I was eight years old.  I was in the third grade.  I had big gawky glasses, and I was shy.  My mother had become increasingly depressed and erratic, drinking a lot and avoiding me in lieu of my new stepfather.  She didn't neglect me exactly, but she didn't want to deal with me. She didn't tell me that, and I didn't understand it then, but I understand it now.  She was just an emotionally abused kid that wanted to be loved. So was I, but my childhood traumas are likely nothing compared to my mother's childhood traumas.

Anyway, back to the Happening.

I went to an awesome school in Kindergarten, First Grade, and Second Grade.  It was called Leaves of Grass.  It was now what would be considered a Charter school.  Small, for gifted students, experience to learn, etc.  However, I was part of the first class, and so by the time I got to Third Grade, there was only one other student there.  So, they decided they were only going to go up to the Second Grade.

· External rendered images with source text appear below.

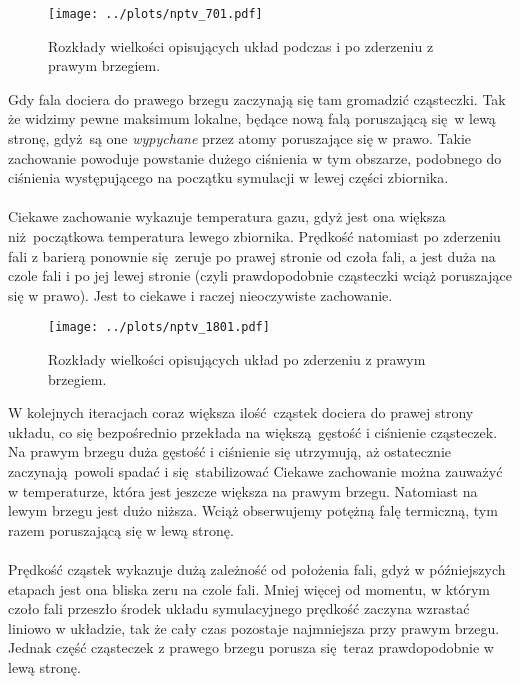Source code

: \documentclass[a4paper, 12pt]{article}
\begin{document}
	\begin{figure}[H]
	\centering
		\texttt{[image: ../plots/nptv\_701.pdf]}
		\caption{Rozkłady wielkości opisujących układ podczas i po zderzeniu z prawym brzegiem.}
		\label{nptv_2}
	\end{figure}

	\noindent Gdy fala dociera do prawego brzegu zaczynają się tam gromadzić cząsteczki. 
	Tak że widzimy pewne maksimum lokalne, będące nową falą poruszającą się w lewą stronę, gdyż są one \textit{wypychane} przez atomy poruszające się w prawo.
	Takie zachowanie powoduje powstanie dużego ciśnienia w tym obszarze, podobnego do ciśnienia występującego na początku symulacji w lewej części zbiornika.
	\\
	\\
	Ciekawe zachowanie wykazuje temperatura gazu, gdyż jest ona większa niż początkowa temperatura lewego zbiornika. 
	Prędkość natomiast po zderzeniu fali z barierą ponownie się zeruje po prawej stronie od czoła fali, a jest duża na czole fali i po jej lewej stronie (czyli prawdopodobnie cząsteczki wciąż poruszające się w prawo). 
	Jest to ciekawe i raczej nieoczywiste zachowanie. 

	\begin{figure}[H]
		\centering
		\texttt{[image: ../plots/nptv\_1801.pdf]}
		\caption{Rozkłady wielkości opisujących układ po zderzeniu z prawym brzegiem.}
		\label{nptv_3}
	\end{figure}
	
	\noindent W kolejnych iteracjach coraz większa ilość cząstek dociera do prawej strony układu, co się bezpośrednio przekłada na większą gęstość i ciśnienie cząsteczek. 
	Na prawym brzegu duża gęstość i ciśnienie się utrzymują, aż ostatecznie zaczynają powoli spadać i się stabilizować
	Ciekawe zachowanie można zauważyć w temperaturze, która jest jeszcze większa na prawym brzegu. 
	Natomiast na lewym brzegu jest dużo niższa.
	Wciąż obserwujemy potężną falę termiczną, tym razem poruszającą się w lewą stronę. 
	\\
	\\
	Prędkość cząstek wykazuje dużą zależność od położenia fali, gdyż w późniejszych etapach jest ona bliska zeru na czole fali.
	Mniej więcej od momentu, w którym czoło fali przeszło środek układu symulacyjnego prędkość zaczyna wzrastać liniowo w układzie, tak że cały czas pozostaje najmniejsza przy prawym brzegu.
	Jednak część cząsteczek z prawego brzegu porusza się teraz prawdopodobnie w lewą stronę. 
	
\end{document}

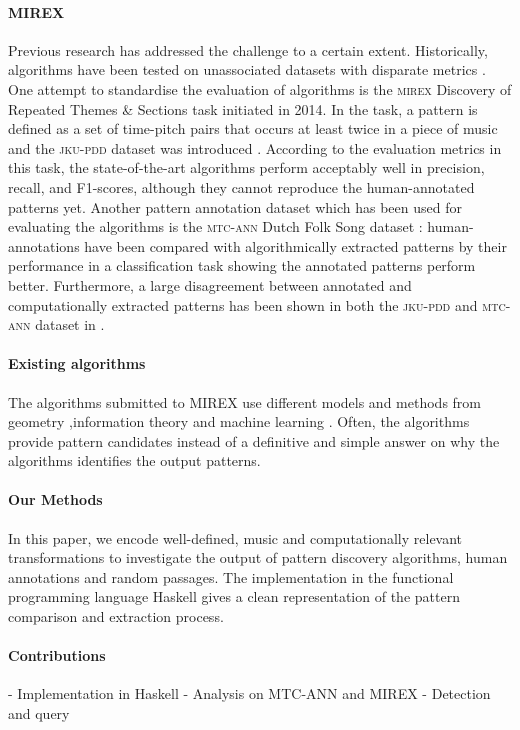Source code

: \documentclass[acmsmall,review,anonymous]{acmart}\settopmatter{printfolios=true,printccs=false,printacmref=false}
\begin{document}
\paragraph{MIREX}
Previous research has addressed the challenge to a certain extent. Historically, algorithms have been tested on unassociated datasets with disparate metrics \cite{janssen2013finding}. One attempt to standardise the evaluation of algorithms is the \textsc{mirex} Discovery of Repeated Themes \& Sections task initiated in 2014. In the task, a pattern is defined as a set of time-pitch pairs that occurs at least twice in a piece of music and the \textsc{jku-pdd} dataset was introduced \cite{collins2013discovery}. According to the evaluation metrics in this task, the state-of-the-art algorithms perform acceptably well in precision, recall, and F1-scores, although they cannot reproduce the human-annotated patterns yet. Another pattern annotation dataset which has been used for evaluating the algorithms is the \textsc{mtc-ann} Dutch Folk Song dataset \cite{van2016meertens}: human-annotations have been compared with algorithmically extracted patterns by their performance in a classification task \cite{boot2016evaluating} showing the annotated patterns perform better. Furthermore, a large disagreement between annotated and computationally extracted patterns has been shown in both the \textsc{jku-pdd} and \textsc{mtc-ann} dataset in \cite{ren2017search,ren2018}.


\paragraph{Existing algorithms}
The algorithms submitted to MIREX use different models and methods from geometry
\cite{},information theory \cite{} and machine learning \cite{}. Often, the
algorithms provide pattern candidates instead of a definitive and
simple answer on why the algorithms identifies the output patterns.

\paragraph{Our Methods} In this paper, we encode well-defined, music and
computationally relevant transformations to investigate the output of pattern
discovery algorithms, human annotations and random passages. The implementation
in the functional programming language Haskell gives a clean representation of
the pattern comparison and extraction process.

\paragraph{Contributions}
- Implementation in Haskell
- Analysis on MTC-ANN and MIREX
- Detection and query
\end{document}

It was decided by my mother and my great-aunts that I would go to a Lutheran school in a church with other children local to me.

I had friends at Leaves of Grass.  I even remember their names.  Lydia, Dawn, Jamie, Christopher.  And lots of others.  I wasn't outgoing, I was self-conscious ever since the beginning of Second Grade when I need glasses and I got big gawky glasses.  There weren't many choices for very nearsighted seven-year-olds at that time.  Even though my friends liked me, I became shy even with them, because I just felt so awkward.

This awkwardness was not helped by a new school wherein my class was confident and loud nine-year-olds who had grown up together.

I was a nerd, so they laughed at me.  I tried to be involved in class but again, the self-consciousness.  The teacher, Ms. Right, I suppose, took pity on me (you will see later why I said "I suppose.").  She tried to involve me and encouraged me for a time with reading (I was three years ahead of everybody else in reading).  I do remember writing and keeping a journal that we had to give to her, but I don't remember what I wrote in it.  As you can see, I am not good at keeping my feelings secret when it comes to writing.  Perhaps she read something in there that made her feel like she should do something.

So two things happened next.  One by one, the kids start making an effort with me.  I thought that was really nice, but I wasn't able to appreciate or enjoy this because I was becoming so anxious at home that I could not eat.  I ate very rarely.  I think I drank milk at night.

If I ate, I threw up.  It wasn't bulimia, I just couldn't keep anything down.  So one day, Ms. Right noticed I wasn't eating, and encouragec me to eat.  I tried to eat something that particular day because I'm a people pleaser and I didn't want anyone to be disappointed in me.  So I ate a banana that my mother had packed with my lunch.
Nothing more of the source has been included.